O projeto fomentou um investimento de R$ 25 bilhões na modernização de plantas antigas e na construção de novos empreendimentos. A proposta também era descentralizar o mapa do setor, espalhando estaleiros para além da tradicional praça do Rio de Janeiro. Em 2007 foram assinados os primeiros contratos de construção dos navios. Em Pernambuco, a partida foi cheia de percalços. O Estaleiro Atlântico Sul (EAS) saiu do chão ao mesmo tempo em que as embarcações eram construídas. Pessoas com baixa escolaridade passaram por reforço em português e matemática para ocupar vagas na empresa.
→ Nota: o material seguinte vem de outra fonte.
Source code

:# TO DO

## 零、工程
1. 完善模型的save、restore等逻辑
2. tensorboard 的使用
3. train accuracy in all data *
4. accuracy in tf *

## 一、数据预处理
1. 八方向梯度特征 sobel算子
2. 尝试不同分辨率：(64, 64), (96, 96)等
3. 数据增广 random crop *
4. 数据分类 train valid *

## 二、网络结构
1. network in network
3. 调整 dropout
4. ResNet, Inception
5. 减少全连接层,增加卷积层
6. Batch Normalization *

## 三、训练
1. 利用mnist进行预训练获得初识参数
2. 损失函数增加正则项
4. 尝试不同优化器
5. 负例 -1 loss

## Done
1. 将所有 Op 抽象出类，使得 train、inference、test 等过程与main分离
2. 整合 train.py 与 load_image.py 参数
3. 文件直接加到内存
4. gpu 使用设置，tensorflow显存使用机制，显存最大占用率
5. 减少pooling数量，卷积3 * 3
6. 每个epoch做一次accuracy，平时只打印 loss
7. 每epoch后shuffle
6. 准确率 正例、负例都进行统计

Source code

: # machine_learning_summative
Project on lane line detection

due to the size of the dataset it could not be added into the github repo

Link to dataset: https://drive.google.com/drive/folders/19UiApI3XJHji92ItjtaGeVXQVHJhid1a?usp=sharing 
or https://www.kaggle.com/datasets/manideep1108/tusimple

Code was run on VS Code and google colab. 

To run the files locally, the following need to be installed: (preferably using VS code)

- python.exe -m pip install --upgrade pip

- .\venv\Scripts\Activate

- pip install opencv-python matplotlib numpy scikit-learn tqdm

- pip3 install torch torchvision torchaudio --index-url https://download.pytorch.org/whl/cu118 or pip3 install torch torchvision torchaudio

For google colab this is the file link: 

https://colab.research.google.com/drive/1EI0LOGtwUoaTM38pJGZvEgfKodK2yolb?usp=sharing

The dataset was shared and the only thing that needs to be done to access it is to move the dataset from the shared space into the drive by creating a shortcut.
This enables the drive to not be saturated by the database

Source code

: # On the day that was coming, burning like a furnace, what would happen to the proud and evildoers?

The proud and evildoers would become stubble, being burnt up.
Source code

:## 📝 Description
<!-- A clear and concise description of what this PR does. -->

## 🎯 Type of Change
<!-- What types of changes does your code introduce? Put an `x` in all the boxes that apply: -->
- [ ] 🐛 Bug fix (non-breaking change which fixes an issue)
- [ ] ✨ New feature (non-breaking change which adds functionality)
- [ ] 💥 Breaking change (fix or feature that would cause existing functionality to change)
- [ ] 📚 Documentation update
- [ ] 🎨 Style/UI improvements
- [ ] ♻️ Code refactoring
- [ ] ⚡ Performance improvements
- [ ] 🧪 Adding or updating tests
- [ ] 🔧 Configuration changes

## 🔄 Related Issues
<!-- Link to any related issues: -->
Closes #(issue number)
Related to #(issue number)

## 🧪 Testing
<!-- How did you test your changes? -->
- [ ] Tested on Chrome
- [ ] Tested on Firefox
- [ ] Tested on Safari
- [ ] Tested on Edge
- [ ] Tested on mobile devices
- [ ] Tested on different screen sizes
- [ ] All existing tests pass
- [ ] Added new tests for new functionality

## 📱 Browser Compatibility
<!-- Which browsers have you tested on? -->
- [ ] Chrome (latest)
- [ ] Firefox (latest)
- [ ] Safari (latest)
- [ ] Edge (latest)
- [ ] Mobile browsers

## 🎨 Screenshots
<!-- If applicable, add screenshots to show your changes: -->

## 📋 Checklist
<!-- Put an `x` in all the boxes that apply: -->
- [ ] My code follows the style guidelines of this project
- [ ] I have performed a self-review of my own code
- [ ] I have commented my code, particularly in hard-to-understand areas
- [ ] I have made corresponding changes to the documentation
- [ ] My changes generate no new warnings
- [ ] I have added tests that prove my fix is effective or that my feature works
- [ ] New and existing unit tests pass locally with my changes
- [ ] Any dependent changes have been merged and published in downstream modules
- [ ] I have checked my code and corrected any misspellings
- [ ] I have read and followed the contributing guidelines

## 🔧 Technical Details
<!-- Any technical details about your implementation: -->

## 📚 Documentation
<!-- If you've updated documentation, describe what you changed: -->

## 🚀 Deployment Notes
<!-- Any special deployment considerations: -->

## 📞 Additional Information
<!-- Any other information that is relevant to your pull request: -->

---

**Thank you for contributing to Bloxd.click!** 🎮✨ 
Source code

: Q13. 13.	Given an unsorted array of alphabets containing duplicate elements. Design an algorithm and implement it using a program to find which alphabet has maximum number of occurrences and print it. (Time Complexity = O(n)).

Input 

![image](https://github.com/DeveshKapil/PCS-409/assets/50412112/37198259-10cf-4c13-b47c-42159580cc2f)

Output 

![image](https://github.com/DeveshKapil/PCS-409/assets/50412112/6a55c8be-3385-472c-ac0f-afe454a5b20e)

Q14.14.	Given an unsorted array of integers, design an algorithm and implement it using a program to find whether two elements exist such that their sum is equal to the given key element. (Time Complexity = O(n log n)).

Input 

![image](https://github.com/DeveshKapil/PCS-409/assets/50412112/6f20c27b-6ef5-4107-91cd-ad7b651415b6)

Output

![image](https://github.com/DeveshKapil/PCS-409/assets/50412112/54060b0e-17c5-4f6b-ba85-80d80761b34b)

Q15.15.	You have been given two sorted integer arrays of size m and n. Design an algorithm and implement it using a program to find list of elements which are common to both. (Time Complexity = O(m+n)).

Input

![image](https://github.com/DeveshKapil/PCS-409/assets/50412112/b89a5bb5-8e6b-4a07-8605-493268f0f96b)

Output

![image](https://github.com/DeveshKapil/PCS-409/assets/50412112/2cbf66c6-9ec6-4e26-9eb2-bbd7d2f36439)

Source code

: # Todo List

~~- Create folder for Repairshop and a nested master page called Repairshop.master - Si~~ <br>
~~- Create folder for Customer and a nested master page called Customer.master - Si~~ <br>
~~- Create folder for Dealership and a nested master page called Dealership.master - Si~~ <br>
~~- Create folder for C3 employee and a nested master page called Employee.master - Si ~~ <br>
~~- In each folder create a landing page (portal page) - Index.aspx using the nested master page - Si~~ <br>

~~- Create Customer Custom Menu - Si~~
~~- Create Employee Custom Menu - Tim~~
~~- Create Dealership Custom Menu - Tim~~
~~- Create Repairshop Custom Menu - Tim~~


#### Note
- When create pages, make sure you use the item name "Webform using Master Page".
Cortadores de cana, donas de casa e ambulantes viraram operários da construção naval. O primeiro navio (João Cândido) foi entregue à Transpetro com dois anos de atraso e muitas horas de retrabalho. A ineficiência resultou em multa e suspensão temporária dos contratos. O parceiro tecnológico e sócio coreano Samsung deixou o negócio em 2012.
CORRUPÇÃO
Em 2014 vieram as investigações da Operação Lava Jato e a descoberta de um forte esquema de pagamento de propina na Petrobras e em empresas com participação na estatal, como a Sete Brasil. Criada para contratar 29 navios-sonda a estaleiros brasileiros, a Sete Brasil virou uma espécie de filial do Petrolão. Hoje está em processo de Recuperação Judicial e deixou dívidas com as indústrias que haviam começado a construir as sondas, a exemplo do EAS, e levaram calote. Também levaram prejuízo estaleiros que já nasceram sem encomendas, como o Enseada do Paraguaçu (BA) e o Jurong Aracruz (ES). Os dois mal conseguiram concluir suas obras e estão sem carteira porque estavam no pacote da Sete.
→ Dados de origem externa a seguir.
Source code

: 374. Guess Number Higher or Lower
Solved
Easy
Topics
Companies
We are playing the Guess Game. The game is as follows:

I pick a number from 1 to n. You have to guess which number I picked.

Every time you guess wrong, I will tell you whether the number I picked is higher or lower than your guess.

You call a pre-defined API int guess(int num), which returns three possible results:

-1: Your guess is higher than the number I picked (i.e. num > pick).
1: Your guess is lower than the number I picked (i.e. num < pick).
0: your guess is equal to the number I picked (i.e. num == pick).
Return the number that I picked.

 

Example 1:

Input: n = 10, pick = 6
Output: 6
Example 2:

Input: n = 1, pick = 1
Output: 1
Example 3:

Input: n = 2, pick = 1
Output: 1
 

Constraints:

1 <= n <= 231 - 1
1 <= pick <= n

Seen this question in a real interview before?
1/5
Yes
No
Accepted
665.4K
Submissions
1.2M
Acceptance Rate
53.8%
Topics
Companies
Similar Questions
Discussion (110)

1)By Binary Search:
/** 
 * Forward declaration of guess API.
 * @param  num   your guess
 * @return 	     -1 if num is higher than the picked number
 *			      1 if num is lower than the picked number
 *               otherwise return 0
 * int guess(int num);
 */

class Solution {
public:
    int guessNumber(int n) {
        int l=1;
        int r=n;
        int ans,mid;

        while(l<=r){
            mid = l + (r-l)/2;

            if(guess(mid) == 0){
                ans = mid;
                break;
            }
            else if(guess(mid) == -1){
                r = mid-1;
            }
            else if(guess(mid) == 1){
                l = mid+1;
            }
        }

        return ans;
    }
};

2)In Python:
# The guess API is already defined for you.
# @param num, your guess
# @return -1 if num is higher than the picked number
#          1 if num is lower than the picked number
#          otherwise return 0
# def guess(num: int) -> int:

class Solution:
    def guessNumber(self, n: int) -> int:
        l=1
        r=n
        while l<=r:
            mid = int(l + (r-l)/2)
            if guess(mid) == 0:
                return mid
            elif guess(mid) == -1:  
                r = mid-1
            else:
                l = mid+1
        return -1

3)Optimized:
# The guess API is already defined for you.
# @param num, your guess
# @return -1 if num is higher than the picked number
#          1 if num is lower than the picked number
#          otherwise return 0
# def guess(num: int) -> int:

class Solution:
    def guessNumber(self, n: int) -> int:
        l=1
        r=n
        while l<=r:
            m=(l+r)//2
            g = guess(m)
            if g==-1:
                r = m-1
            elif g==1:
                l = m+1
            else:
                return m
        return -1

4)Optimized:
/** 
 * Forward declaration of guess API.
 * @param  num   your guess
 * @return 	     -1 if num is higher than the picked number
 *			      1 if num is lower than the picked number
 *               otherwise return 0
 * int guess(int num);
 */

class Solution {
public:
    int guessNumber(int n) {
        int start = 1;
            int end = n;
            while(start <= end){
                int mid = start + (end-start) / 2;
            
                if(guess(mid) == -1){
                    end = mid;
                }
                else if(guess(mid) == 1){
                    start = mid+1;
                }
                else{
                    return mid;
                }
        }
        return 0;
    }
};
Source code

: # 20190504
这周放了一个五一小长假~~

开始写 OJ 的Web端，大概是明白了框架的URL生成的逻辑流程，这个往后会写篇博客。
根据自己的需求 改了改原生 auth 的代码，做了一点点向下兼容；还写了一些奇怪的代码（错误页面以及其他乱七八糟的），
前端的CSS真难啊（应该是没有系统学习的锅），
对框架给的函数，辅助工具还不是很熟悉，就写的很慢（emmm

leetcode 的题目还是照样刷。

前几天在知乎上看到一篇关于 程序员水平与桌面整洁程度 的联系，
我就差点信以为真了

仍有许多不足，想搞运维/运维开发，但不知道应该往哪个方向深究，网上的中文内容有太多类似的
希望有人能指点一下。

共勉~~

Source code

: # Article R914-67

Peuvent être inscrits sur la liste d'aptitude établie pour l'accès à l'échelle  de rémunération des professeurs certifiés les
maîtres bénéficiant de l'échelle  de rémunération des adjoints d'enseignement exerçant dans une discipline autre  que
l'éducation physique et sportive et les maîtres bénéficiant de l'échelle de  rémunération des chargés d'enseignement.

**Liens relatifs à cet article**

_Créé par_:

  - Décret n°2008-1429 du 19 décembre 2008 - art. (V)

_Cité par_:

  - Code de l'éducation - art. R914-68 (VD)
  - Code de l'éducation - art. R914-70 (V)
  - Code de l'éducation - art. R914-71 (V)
Acusado de receber propina no esquema de corrupção da Petrobras, Sérgio Machado deixou a presidência da Transpetro, virou delator e denunciou mais de 20 políticos. Várias empreiteiras controladoras de estaleiros, a exemplo da Queiroz Galvão e Camargo Corrêa no EAS, integraram o rol de investigadas na Lava Jato. A corrupção na Petrobras reverberou no Promef. No ano passado, a Transpetro confirmou o cancelamento de 17 contratos de navios com os estaleiros Atlântico Sul (7) e Vard Promar, em Pernambuco, e Eisa Petro-Um (8), no Rio de Janeiro, sob o argumento da necessidade de fazer desinvestimento. O programa que ia contratar 49 navios encolheu para 23 e acendeu o sinal vermelho no setor.
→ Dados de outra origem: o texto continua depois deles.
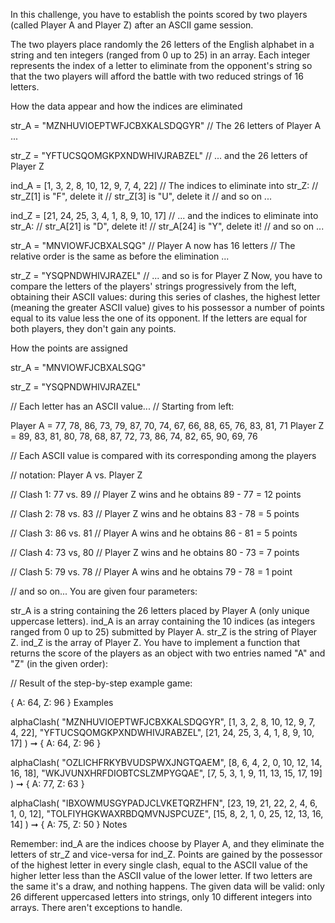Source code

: In this challenge, you have to establish the points scored by two players (called Player A and Player Z) after an ASCII game session.

The two players place randomly the 26 letters of the English alphabet in a string and ten integers (ranged from 0 up to 25) in an array. Each integer represents the index of a letter to eliminate from the opponent's string so that the two players will afford the battle with two reduced strings of 16 letters.

How the data appear and how the indices are eliminated

str_A = "MZNHUVIOEPTWFJCBXKALSDQGYR"
// The 26 letters of Player A ...

str_Z = "YFTUCSQOMGKPXNDWHIVJRABZEL"
// ... and the 26 letters of Player Z

ind_A = [1, 3, 2, 8, 10, 12, 9, 7, 4, 22]
// The indices to eliminate into str_Z:
// str_Z[1] is "F", delete it
// str_Z[3] is "U", delete it
// and so on ...

ind_Z = [21, 24, 25, 3, 4, 1, 8, 9, 10, 17]
// ... and the indices to eliminate into str_A:
// str_A[21] is "D", delete it!
// str_A[24] is "Y", delete it!
// and so on ...

str_A = "MNVIOWFJCBXALSQG"
// Player A now has 16 letters
// The relative order is the same as before the elimination ...

str_Z = "YSQPNDWHIVJRAZEL"
// ... and so is for Player Z
Now, you have to compare the letters of the players' strings progressively from the left, obtaining their ASCII values: during this series of clashes, the highest letter (meaning the greater ASCII value) gives to his possessor a number of points equal to its value less the one of its opponent. If the letters are equal for both players, they don't gain any points.

How the points are assigned

str_A = "MNVIOWFJCBXALSQG"

str_Z = "YSQPNDWHIVJRAZEL"

// Each letter has an ASCII value...
// Starting from left:

Player A = 77, 78, 86, 73, 79, 87, 70, 74, 67, 66, 88, 65, 76, 83, 81, 71
Player Z = 89, 83, 81, 80, 78, 68, 87, 72, 73, 86, 74, 82, 65, 90, 69, 76

// Each ASCII value is compared with its corresponding among the players

// notation: Player A vs. Player Z

// Clash 1: 77 vs. 89
// Player Z wins and he obtains 89 - 77 = 12 points

// Clash 2: 78 vs. 83
// Player Z wins and he obtains 83 - 78 = 5 points

// Clash 3: 86 vs. 81
// Player A wins and he obtains 86 - 81 = 5 points

// Clash 4: 73 vs, 80
// Player Z wins and he obtains 80 - 73 = 7 points

// Clash 5: 79 vs. 78
// Player A wins and he obtains 79 - 78 = 1 point

// and so on...
You are given four parameters:

str_A is a string containing the 26 letters placed by Player A (only unique uppercase letters).
ind_A is an array containing the 10 indices (as integers ranged from 0 up to 25) submitted by Player A.
str_Z is the string of Player Z.
ind_Z is the array of Player Z.
You have to implement a function that returns the score of the players as an object with two entries named "A" and "Z" (in the given order):

// Result of the step-by-step example game:

{ A: 64, Z: 96 }
Examples

alphaClash(
  "MZNHUVIOEPTWFJCBXKALSDQGYR",
  [1, 3, 2, 8, 10, 12, 9, 7, 4, 22],
  "YFTUCSQOMGKPXNDWHIVJRABZEL",
  [21, 24, 25, 3, 4, 1, 8, 9, 10, 17]
) ➞ { A: 64, Z: 96 }

alphaClash(
  "OZLICHFRKYBVUDSPWXJNGTQAEM",
  [8, 6, 4, 2, 0, 10, 12, 14, 16, 18],
  "WKJVUNXHRFDIOBTCSLZMPYGQAE",
  [7, 5, 3, 1, 9, 11, 13, 15, 17, 19]
) ➞ { A: 77, Z: 63 }

alphaClash(
  "IBXOWMUSGYPADJCLVKETQRZHFN",
  [23, 19, 21, 22, 2, 4, 6, 1, 0, 12],
  "TOLFIYHGKWAXRBDQMVNJSPCUZE",
  [15, 8, 2, 1, 0, 25, 12, 13, 16, 14]
) ➞ { A: 75, Z: 50 }
Notes

Remember: ind_A are the indices choose by Player A, and they eliminate the letters of str_Z and vice-versa for ind_Z.
Points are gained by the possessor of the highest letter in every single clash, equal to the ASCII value of the higher letter less than the ASCII value of the lower letter. If two letters are the same it's a draw, and nothing happens.
The given data will be valid: only 26 different uppercased letters into strings, only 10 different integers into arrays. There aren't exceptions to handle.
“A indústria naval é sustentada por três pilares: reserva de bandeira nacional, demanda da Petrobras e conteúdo local. Todos eles estão ameaçados. Temos lutado para mostrar que é um erro acabar com essa indústria, porque muito dinheiro foi investido. E agora vai fechar os estaleiros? Os países que têm uma indústria naval forte levaram 30 anos para chegar nesse estágio, enquanto no Brasil a gente vive de soluços, com 10 anos de obras e 10 anos sem. A gente está trabalhando para que não morra, mas é uma batalha difícil porque o governo não vai investir no setor”, diz o vice-presidente do Sinaval, Sérgio Bacci.
Na avaliação de Floriano Pires, o setor não pode mais esperar pela Petrobras. “Estamos falando de uma empresa de petróleo e não em uma agência de política industrial. No mundo, a indústria naval recebeu ajuda do governo, mas só até avançar na curva de aprendizagem, que durou entre 10 e 20 anos, nos casos da Coreia do Sul e da China. Depois andaram com as próprias pernas. Não tem milagre. Para sobreviver o governo precisa ter uma política industrial clara e os estaleiros serem competitivos”, afirma.